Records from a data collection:
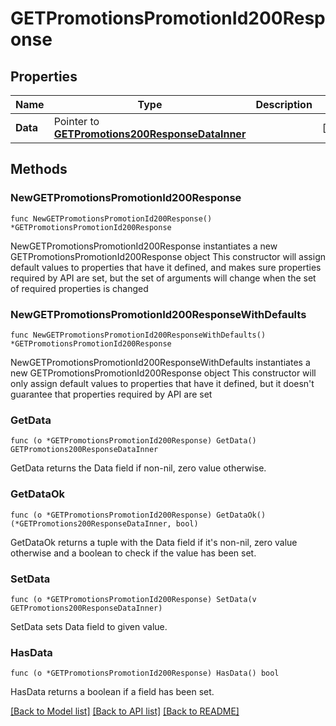 # GETPromotionsPromotionId200Response

## Properties

Name | Type | Description | Notes
------------ | ------------- | ------------- | -------------
**Data** | Pointer to [**GETPromotions200ResponseDataInner**](GETPromotions200ResponseDataInner.md) |  | [optional] 

## Methods

### NewGETPromotionsPromotionId200Response

`func NewGETPromotionsPromotionId200Response() *GETPromotionsPromotionId200Response`

NewGETPromotionsPromotionId200Response instantiates a new GETPromotionsPromotionId200Response object
This constructor will assign default values to properties that have it defined,
and makes sure properties required by API are set, but the set of arguments
will change when the set of required properties is changed

### NewGETPromotionsPromotionId200ResponseWithDefaults

`func NewGETPromotionsPromotionId200ResponseWithDefaults() *GETPromotionsPromotionId200Response`

NewGETPromotionsPromotionId200ResponseWithDefaults instantiates a new GETPromotionsPromotionId200Response object
This constructor will only assign default values to properties that have it defined,
but it doesn't guarantee that properties required by API are set

### GetData

`func (o *GETPromotionsPromotionId200Response) GetData() GETPromotions200ResponseDataInner`

GetData returns the Data field if non-nil, zero value otherwise.

### GetDataOk

`func (o *GETPromotionsPromotionId200Response) GetDataOk() (*GETPromotions200ResponseDataInner, bool)`

GetDataOk returns a tuple with the Data field if it's non-nil, zero value otherwise
and a boolean to check if the value has been set.

### SetData

`func (o *GETPromotionsPromotionId200Response) SetData(v GETPromotions200ResponseDataInner)`

SetData sets Data field to given value.

### HasData

`func (o *GETPromotionsPromotionId200Response) HasData() bool`

HasData returns a boolean if a field has been set.


[[Back to Model list]](../README.md#documentation-for-models) [[Back to API list]](../README.md#documentation-for-api-endpoints) [[Back to README]](../README.md)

→ **Exercise brief**: Go through the data and show every line where "instantiates" occurs.

→ **Written response**:
NewGETPromotionsPromotionId200Response instantiates a new GETPromotionsPromotionId200Response object
NewGETPromotionsPromotionId200ResponseWithDefaults instantiates a new GETPromotionsPromotionId200Response object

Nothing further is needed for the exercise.